──────── Excerpted data ────────

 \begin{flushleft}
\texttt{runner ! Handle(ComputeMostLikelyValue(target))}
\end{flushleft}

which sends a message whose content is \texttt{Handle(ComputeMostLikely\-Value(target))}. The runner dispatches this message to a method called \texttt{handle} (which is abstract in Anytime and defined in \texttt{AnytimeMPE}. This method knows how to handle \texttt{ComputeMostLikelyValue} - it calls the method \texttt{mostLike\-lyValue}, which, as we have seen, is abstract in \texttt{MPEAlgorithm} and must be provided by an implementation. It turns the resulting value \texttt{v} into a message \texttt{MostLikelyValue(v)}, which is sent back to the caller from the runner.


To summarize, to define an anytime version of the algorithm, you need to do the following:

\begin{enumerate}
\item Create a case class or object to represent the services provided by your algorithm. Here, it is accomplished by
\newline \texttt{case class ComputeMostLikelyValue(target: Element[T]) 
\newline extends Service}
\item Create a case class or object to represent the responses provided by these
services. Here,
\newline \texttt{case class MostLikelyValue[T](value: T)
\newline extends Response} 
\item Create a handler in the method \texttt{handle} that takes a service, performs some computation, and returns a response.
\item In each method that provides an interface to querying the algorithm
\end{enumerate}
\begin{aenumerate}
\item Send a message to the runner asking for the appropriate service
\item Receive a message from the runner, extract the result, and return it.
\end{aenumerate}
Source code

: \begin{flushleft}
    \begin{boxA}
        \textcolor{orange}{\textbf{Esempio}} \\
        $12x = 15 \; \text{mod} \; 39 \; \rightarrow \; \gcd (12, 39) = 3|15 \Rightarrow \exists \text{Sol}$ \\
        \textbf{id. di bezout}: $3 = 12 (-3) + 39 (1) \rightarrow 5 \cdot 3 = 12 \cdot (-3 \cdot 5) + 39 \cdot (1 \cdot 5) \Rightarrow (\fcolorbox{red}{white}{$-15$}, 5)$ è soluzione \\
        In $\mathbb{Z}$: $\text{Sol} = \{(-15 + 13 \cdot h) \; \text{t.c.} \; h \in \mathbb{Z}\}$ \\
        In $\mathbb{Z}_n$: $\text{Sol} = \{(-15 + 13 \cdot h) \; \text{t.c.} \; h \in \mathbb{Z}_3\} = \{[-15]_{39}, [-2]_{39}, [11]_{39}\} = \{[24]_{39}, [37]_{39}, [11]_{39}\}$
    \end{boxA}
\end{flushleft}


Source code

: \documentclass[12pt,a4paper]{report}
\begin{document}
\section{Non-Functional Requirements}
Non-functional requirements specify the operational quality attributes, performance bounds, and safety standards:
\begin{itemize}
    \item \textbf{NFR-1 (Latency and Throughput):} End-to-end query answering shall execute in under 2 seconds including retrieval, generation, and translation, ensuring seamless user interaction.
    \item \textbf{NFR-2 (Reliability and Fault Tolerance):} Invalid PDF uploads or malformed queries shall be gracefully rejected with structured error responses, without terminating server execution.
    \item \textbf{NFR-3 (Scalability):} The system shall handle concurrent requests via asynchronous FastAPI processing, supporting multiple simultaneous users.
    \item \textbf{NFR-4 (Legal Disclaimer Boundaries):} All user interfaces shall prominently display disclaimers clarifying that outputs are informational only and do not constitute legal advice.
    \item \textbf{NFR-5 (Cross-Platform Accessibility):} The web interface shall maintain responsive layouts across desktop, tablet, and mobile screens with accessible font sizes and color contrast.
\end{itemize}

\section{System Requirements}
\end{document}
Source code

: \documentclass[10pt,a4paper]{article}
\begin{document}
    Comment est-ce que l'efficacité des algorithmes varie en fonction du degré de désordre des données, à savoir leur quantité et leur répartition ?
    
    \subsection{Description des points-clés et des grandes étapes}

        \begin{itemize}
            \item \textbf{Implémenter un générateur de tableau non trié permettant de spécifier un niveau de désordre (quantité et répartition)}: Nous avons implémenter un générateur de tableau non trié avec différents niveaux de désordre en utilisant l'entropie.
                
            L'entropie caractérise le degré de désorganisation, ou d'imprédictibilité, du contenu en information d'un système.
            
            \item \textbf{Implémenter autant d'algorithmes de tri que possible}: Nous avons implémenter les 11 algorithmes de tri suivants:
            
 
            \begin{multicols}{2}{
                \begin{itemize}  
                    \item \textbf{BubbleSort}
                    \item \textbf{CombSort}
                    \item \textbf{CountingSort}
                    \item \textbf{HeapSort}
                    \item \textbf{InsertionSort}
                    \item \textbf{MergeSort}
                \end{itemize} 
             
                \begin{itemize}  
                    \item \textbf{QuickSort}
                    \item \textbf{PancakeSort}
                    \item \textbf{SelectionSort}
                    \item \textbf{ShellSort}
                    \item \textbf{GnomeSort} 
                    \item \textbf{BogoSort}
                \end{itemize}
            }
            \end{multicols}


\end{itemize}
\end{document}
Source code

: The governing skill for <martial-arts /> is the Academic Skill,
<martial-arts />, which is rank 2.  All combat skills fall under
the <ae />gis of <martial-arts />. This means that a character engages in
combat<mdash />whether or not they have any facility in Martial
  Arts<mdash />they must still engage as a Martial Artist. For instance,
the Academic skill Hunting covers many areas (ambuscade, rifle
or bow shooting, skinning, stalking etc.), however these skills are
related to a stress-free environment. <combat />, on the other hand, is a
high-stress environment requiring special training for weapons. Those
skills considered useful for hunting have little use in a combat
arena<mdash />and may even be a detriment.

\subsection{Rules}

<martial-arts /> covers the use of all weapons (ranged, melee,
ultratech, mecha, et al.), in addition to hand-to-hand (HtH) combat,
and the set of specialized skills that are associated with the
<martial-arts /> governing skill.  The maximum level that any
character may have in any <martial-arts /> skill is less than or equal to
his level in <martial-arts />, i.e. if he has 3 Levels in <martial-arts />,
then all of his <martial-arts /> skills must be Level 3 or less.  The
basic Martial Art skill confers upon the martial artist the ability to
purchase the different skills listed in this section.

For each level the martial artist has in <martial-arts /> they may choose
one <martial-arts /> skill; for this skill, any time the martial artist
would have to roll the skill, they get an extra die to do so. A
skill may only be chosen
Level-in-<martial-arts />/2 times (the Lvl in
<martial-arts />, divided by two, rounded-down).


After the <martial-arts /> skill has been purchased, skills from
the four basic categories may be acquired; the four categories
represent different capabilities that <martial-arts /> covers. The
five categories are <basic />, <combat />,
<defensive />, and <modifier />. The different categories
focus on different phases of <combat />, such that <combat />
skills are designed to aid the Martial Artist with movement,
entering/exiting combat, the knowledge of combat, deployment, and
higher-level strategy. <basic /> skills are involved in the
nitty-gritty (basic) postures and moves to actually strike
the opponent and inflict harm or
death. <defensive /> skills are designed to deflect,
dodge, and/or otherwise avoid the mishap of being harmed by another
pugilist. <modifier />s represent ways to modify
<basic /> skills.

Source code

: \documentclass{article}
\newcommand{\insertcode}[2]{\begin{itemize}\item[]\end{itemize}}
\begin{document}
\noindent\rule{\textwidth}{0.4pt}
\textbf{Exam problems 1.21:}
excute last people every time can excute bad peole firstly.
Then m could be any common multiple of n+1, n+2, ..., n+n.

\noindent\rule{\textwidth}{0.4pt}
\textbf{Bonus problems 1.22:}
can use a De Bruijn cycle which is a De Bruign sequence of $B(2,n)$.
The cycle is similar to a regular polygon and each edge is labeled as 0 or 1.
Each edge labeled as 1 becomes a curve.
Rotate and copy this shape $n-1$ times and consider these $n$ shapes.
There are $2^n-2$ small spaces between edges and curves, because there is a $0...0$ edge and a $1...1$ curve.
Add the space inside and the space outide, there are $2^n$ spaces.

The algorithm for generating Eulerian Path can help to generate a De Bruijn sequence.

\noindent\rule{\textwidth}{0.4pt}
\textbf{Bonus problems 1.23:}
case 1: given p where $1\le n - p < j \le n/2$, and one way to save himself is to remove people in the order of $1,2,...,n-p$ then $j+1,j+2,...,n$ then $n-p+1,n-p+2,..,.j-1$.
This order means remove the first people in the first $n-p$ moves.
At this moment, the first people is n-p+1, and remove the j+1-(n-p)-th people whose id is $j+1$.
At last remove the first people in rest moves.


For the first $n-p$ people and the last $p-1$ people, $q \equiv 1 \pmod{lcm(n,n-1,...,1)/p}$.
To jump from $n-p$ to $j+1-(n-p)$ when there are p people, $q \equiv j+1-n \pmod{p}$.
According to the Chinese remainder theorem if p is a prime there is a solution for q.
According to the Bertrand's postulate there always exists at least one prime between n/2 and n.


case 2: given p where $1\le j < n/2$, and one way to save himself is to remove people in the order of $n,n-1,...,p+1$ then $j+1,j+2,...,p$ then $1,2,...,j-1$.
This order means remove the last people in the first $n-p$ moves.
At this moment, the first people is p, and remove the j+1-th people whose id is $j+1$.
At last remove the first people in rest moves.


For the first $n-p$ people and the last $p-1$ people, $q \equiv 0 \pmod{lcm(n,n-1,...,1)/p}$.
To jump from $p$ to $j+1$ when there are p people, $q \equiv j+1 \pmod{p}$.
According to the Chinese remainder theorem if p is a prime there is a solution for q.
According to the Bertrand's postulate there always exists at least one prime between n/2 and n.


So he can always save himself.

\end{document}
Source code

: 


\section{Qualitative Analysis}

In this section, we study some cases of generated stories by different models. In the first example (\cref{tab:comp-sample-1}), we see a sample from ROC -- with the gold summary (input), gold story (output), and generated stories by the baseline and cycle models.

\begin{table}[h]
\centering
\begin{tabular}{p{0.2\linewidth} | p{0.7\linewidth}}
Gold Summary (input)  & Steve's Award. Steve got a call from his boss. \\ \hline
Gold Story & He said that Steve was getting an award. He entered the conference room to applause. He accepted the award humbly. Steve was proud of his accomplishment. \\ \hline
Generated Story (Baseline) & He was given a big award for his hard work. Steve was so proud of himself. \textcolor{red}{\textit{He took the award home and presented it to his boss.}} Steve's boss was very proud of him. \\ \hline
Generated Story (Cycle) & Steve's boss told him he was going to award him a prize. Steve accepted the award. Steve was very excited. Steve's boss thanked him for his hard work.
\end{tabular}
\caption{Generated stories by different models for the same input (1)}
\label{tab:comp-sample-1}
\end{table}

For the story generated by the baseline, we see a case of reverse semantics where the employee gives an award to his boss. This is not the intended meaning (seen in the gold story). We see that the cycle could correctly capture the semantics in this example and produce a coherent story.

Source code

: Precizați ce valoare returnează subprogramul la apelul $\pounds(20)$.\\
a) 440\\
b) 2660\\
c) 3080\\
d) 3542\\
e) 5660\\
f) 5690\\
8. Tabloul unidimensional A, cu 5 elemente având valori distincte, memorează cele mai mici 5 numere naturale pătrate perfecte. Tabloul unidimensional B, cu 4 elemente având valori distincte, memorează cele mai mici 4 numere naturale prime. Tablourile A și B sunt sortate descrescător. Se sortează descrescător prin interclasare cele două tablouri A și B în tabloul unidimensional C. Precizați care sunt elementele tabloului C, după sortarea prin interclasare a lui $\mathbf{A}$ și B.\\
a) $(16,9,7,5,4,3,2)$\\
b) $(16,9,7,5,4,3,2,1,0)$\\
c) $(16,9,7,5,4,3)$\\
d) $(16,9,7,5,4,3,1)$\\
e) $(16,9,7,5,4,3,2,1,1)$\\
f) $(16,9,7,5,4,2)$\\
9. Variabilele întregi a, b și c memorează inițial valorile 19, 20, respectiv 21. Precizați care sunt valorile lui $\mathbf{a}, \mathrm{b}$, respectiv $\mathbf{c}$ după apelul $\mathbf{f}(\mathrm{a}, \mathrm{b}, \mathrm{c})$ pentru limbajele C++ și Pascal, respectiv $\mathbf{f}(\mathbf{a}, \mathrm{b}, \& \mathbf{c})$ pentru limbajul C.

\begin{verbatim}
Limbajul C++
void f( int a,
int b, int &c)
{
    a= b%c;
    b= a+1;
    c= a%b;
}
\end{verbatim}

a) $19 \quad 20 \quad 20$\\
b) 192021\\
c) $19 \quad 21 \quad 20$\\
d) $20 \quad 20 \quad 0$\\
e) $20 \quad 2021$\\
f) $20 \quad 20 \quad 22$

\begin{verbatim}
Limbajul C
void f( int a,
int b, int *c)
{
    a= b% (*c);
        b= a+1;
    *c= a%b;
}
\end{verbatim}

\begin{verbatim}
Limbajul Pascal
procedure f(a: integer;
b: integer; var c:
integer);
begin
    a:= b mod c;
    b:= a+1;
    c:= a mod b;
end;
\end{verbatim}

────────

# [Prompt]
All that is wanted is the stretch of lines above from the one containing "or bow shooting, skinning, stalking" through the one containing "dodge, and/or otherwise", duplicated exactly.

# [Output of the exercise]
or bow shooting, skinning, stalking etc.), however these skills are
related to a stress-free environment. <combat />, on the other hand, is a
high-stress environment requiring special training for weapons. Those
skills considered useful for hunting have little use in a combat
arena<mdash />and may even be a detriment.

\subsection{Rules}

<martial-arts /> covers the use of all weapons (ranged, melee,
ultratech, mecha, et al.), in addition to hand-to-hand (HtH) combat,
and the set of specialized skills that are associated with the
<martial-arts /> governing skill.  The maximum level that any
character may have in any <martial-arts /> skill is less than or equal to
his level in <martial-arts />, i.e. if he has 3 Levels in <martial-arts />,
then all of his <martial-arts /> skills must be Level 3 or less.  The
basic Martial Art skill confers upon the martial artist the ability to
purchase the different skills listed in this section.

For each level the martial artist has in <martial-arts /> they may choose
one <martial-arts /> skill; for this skill, any time the martial artist
would have to roll the skill, they get an extra die to do so. A
skill may only be chosen
Level-in-<martial-arts />/2 times (the Lvl in
<martial-arts />, divided by two, rounded-down).


After the <martial-arts /> skill has been purchased, skills from
the four basic categories may be acquired; the four categories
represent different capabilities that <martial-arts /> covers. The
five categories are <basic />, <combat />,
<defensive />, and <modifier />. The different categories
focus on different phases of <combat />, such that <combat />
skills are designed to aid the Martial Artist with movement,
entering/exiting combat, the knowledge of combat, deployment, and
higher-level strategy. <basic /> skills are involved in the
nitty-gritty (basic) postures and moves to actually strike
the opponent and inflict harm or
death. <defensive /> skills are designed to deflect,
dodge, and/or otherwise avoid the mishap of being harmed by another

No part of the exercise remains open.